* [What to do] Identify the lines in the data below that contain "detection" and give only how many there are.

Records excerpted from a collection
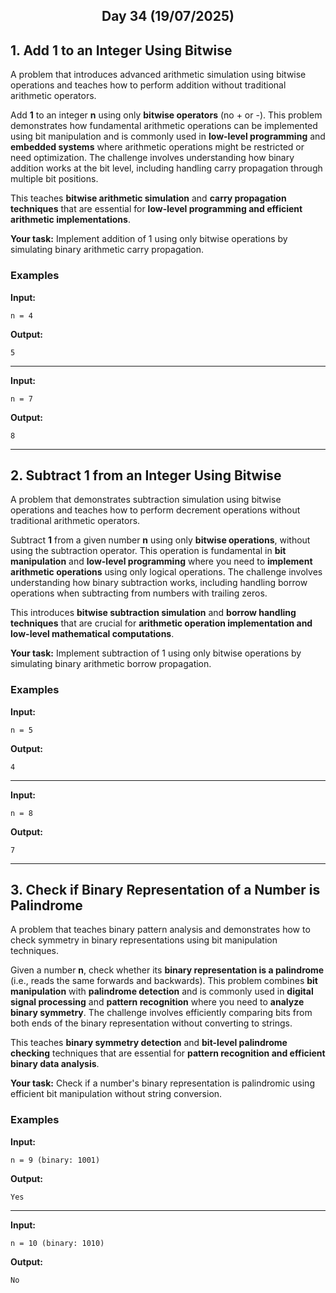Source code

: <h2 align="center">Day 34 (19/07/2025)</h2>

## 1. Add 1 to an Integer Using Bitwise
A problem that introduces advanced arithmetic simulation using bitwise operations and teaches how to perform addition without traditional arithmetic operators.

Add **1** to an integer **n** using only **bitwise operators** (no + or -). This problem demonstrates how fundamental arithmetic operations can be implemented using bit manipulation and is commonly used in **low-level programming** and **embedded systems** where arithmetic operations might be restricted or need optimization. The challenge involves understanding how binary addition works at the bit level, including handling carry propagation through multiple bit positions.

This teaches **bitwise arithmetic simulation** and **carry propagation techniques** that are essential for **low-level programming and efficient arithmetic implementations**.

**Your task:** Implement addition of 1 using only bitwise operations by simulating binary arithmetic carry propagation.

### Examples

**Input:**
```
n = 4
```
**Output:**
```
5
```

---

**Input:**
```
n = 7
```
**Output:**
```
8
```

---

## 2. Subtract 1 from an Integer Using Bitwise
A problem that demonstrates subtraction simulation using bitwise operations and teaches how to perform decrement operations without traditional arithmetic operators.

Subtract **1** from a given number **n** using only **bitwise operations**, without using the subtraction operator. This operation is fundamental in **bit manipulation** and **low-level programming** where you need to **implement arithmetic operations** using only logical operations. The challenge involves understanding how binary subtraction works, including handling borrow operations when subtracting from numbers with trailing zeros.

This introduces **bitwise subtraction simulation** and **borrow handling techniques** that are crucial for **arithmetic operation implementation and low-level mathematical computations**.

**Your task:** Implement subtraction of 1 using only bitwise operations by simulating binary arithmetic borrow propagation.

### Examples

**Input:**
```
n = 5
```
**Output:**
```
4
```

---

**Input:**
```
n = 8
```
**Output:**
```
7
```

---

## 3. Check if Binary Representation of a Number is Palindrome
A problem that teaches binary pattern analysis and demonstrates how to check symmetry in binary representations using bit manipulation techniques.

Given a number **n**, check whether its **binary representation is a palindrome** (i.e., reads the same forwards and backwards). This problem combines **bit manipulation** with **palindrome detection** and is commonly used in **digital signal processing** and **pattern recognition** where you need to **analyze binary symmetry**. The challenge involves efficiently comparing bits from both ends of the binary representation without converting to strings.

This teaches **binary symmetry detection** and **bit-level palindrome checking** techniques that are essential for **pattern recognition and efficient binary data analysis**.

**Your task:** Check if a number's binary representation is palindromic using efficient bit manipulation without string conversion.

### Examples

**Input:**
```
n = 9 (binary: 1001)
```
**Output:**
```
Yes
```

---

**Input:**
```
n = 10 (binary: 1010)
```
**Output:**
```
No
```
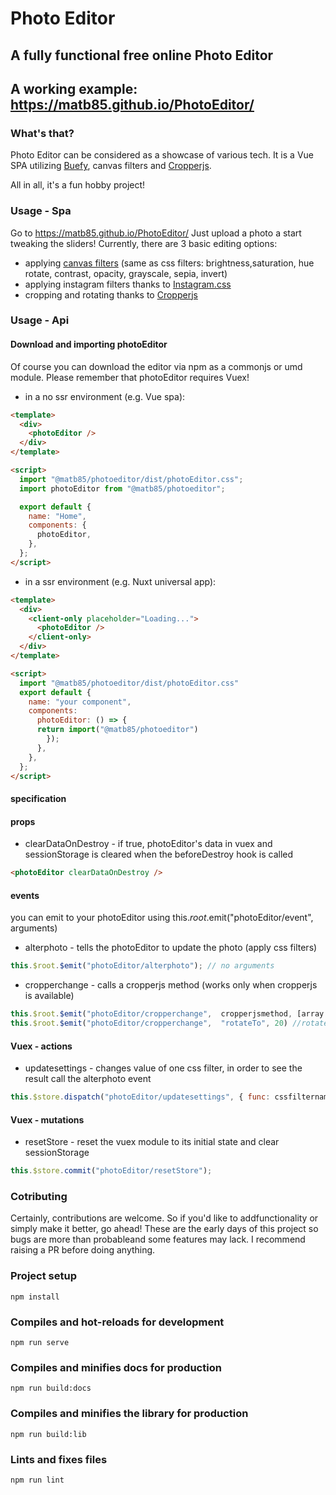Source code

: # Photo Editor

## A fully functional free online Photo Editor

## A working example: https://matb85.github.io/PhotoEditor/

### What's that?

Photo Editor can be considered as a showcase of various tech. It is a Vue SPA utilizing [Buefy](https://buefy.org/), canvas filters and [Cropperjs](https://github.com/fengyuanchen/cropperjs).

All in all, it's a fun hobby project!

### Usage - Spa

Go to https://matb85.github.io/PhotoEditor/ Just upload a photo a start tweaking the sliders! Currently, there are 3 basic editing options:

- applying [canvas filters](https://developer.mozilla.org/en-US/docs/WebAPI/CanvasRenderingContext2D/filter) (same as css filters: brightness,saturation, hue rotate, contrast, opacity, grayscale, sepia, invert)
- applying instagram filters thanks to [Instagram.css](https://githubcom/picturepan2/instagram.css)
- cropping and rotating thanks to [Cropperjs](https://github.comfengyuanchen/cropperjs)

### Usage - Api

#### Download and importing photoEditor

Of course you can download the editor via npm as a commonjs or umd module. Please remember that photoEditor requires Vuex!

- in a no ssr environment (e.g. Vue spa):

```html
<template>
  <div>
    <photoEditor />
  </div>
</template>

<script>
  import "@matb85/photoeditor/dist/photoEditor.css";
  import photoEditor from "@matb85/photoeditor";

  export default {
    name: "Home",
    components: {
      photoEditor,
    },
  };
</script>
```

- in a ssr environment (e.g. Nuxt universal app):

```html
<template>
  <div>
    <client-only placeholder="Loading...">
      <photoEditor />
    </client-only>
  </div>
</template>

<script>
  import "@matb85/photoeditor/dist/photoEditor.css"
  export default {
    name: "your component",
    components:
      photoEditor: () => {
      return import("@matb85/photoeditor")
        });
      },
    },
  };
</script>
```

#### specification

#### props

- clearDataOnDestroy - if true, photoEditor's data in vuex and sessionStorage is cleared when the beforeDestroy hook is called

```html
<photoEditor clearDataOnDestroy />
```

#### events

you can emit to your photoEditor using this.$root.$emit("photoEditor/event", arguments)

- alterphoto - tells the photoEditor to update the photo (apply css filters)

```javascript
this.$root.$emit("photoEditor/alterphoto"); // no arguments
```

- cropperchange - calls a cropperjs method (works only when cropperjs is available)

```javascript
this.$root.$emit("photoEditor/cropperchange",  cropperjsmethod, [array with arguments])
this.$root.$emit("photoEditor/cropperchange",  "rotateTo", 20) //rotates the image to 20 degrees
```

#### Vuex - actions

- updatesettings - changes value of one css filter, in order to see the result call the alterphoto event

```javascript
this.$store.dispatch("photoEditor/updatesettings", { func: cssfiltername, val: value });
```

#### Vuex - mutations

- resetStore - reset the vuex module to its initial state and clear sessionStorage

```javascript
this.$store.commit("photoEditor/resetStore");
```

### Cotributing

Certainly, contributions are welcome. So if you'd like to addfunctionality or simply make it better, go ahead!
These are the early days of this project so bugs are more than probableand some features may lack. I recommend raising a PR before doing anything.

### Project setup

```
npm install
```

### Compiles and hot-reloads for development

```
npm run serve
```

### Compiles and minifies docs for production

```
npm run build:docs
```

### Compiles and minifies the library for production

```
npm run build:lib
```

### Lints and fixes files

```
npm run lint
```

* * *

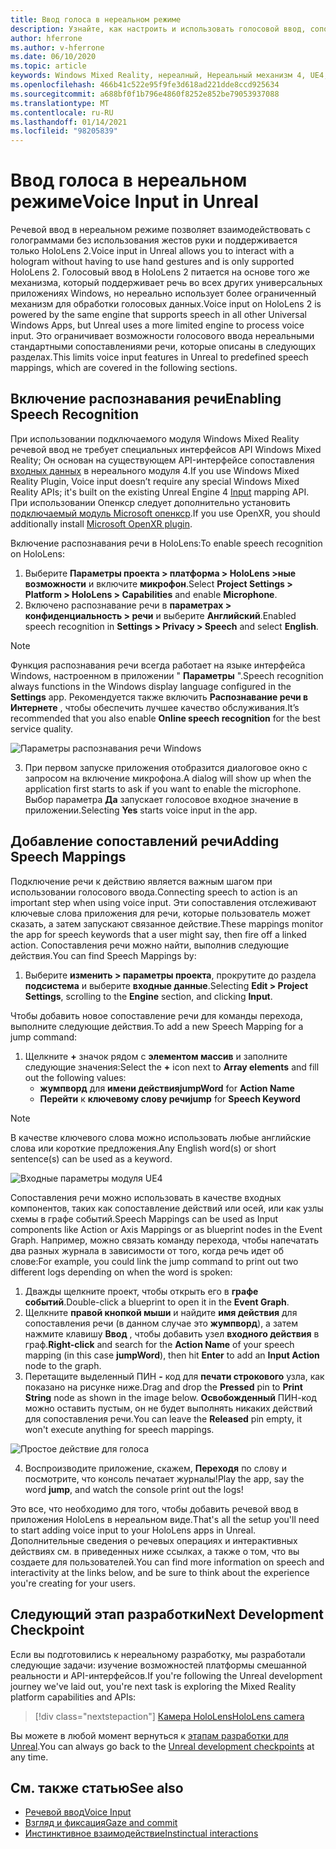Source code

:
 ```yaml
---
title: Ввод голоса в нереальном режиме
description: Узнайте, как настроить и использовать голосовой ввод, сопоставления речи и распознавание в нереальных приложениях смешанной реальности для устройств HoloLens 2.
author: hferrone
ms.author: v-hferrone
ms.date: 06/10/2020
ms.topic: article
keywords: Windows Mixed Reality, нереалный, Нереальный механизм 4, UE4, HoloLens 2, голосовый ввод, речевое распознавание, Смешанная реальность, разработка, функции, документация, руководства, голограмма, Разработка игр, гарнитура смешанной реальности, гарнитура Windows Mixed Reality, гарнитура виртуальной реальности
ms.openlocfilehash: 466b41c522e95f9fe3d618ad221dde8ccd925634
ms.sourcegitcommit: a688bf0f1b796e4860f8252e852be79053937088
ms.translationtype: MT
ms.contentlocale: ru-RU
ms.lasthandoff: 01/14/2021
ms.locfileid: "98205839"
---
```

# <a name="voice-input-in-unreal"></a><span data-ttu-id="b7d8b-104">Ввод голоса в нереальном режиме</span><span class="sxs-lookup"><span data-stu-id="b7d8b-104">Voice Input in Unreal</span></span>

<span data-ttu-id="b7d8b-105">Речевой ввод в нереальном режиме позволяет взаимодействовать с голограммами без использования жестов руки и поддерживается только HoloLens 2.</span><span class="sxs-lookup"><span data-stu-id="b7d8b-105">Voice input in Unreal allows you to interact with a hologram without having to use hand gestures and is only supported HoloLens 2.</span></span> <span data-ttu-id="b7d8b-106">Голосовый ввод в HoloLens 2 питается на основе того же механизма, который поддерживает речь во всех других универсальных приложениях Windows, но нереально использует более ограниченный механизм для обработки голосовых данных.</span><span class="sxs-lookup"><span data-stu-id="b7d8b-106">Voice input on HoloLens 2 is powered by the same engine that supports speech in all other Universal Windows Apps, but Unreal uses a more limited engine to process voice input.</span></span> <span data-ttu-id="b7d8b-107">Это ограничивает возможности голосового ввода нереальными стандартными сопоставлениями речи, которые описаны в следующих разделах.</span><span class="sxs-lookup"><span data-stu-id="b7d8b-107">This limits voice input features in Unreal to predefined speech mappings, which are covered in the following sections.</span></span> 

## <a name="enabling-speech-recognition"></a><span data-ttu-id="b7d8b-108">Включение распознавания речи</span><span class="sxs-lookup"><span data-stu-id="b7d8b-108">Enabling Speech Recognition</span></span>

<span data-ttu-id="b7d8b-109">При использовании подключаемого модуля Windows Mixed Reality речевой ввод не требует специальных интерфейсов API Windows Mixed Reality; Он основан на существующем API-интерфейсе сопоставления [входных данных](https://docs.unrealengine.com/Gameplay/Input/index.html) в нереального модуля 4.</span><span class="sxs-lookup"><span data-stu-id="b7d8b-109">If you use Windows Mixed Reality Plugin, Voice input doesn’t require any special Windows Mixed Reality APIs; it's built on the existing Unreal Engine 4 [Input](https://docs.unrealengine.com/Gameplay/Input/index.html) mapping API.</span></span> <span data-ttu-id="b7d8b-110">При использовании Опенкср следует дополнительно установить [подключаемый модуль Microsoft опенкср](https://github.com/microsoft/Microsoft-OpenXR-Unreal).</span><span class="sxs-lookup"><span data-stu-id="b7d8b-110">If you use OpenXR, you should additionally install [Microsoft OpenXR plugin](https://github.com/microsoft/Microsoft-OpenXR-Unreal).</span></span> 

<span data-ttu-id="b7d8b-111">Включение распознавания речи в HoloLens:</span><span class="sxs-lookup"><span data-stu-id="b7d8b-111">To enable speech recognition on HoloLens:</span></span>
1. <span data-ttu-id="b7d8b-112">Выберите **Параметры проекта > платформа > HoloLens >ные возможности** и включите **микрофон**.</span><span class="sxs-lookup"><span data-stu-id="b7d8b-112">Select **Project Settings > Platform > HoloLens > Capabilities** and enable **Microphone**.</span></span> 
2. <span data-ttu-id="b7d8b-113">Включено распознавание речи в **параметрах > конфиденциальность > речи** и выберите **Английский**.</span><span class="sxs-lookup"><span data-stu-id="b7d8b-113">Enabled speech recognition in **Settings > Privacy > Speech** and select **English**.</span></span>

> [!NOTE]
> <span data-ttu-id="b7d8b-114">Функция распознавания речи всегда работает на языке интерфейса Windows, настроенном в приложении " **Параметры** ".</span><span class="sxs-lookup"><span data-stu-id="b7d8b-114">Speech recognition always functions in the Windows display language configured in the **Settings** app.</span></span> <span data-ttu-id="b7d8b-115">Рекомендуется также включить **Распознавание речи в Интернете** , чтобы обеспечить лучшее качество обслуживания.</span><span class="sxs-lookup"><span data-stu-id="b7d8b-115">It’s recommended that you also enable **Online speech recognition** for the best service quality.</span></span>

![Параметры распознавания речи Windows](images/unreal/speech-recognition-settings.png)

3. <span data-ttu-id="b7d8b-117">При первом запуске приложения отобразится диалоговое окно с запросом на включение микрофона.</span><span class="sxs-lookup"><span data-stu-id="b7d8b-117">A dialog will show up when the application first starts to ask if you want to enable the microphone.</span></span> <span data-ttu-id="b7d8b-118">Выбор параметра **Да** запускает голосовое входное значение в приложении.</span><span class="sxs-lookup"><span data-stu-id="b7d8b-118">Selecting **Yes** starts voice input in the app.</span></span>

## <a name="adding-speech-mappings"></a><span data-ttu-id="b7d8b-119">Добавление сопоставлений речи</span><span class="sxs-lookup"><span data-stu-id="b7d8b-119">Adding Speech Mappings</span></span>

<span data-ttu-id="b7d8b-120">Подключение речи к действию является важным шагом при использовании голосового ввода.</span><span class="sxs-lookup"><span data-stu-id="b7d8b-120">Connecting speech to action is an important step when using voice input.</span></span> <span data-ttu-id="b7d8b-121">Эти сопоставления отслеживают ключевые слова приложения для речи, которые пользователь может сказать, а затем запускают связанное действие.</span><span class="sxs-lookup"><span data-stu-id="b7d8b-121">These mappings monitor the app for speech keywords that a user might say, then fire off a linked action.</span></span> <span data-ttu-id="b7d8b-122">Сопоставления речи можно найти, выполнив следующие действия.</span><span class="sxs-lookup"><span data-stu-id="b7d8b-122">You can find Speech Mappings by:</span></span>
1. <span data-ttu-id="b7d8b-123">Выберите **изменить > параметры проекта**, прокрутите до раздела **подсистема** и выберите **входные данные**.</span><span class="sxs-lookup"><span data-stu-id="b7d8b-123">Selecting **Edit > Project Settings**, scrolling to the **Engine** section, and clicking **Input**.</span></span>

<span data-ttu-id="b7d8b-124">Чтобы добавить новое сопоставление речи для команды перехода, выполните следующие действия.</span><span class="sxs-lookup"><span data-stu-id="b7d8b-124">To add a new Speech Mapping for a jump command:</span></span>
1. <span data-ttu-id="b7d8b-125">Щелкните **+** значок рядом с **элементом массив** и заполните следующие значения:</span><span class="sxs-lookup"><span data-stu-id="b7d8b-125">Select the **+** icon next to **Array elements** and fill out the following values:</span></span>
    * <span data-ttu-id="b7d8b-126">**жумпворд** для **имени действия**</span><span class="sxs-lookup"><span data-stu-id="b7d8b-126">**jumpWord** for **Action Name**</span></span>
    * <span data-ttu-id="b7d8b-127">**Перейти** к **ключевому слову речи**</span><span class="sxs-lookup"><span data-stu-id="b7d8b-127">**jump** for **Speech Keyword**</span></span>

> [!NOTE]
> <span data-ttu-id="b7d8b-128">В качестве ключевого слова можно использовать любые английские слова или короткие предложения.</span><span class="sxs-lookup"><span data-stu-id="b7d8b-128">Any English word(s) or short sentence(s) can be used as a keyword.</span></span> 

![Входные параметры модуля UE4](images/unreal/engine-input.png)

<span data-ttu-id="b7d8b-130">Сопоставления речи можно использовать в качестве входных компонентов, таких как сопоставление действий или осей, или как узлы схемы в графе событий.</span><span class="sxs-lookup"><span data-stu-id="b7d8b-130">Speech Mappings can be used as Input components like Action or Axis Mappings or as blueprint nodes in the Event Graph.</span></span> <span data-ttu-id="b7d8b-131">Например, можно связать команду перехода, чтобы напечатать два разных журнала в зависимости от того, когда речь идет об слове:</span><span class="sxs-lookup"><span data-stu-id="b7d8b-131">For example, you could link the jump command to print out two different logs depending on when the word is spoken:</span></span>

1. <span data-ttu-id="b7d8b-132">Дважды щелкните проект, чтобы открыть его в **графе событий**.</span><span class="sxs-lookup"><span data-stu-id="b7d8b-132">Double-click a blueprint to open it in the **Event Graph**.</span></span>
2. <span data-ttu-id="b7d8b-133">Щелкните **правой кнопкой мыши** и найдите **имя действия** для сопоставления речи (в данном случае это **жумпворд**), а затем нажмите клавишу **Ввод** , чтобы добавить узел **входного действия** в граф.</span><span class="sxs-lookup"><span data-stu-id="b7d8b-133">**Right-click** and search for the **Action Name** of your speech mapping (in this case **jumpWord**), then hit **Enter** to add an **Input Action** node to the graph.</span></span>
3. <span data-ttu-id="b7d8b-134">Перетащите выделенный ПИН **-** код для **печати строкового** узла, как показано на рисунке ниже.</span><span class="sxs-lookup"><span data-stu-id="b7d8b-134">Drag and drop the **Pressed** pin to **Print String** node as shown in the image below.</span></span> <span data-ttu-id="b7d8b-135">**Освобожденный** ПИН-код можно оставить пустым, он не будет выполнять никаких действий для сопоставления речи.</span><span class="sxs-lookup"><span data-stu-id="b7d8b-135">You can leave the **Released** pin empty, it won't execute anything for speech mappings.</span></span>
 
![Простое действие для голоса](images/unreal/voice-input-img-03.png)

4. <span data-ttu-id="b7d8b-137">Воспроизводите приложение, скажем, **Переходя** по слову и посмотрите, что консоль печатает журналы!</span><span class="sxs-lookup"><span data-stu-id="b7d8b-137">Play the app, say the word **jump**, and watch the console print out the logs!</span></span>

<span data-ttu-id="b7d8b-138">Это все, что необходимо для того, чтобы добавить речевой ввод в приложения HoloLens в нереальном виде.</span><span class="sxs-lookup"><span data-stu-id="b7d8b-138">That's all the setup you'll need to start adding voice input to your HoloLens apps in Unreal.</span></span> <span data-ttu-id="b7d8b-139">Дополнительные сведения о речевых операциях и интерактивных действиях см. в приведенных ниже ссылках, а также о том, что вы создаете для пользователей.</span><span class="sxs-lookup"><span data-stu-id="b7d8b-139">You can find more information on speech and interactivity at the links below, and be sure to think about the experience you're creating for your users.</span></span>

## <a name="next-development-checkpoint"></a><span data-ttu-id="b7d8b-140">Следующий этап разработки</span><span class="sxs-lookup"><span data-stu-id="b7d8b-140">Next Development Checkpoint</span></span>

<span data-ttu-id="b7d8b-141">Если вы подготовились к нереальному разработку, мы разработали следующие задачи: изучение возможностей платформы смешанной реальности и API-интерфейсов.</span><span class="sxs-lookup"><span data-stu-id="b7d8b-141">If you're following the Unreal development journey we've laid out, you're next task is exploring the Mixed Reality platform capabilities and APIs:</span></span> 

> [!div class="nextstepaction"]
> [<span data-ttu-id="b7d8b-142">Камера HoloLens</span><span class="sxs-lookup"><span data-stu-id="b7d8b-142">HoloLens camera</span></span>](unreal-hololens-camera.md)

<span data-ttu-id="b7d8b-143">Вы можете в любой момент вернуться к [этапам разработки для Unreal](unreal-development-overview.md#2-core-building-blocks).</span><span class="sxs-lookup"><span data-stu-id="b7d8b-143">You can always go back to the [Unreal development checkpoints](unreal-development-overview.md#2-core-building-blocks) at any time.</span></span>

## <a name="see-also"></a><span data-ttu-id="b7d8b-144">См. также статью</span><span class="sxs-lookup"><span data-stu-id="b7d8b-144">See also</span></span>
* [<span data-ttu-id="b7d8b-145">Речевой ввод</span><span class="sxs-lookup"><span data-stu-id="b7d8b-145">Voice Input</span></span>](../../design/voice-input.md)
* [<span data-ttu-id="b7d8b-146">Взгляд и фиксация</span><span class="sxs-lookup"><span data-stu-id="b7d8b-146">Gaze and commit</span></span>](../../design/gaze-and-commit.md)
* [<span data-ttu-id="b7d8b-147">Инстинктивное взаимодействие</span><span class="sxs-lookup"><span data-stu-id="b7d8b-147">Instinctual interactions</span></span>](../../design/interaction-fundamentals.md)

* [Response for this exercise] 2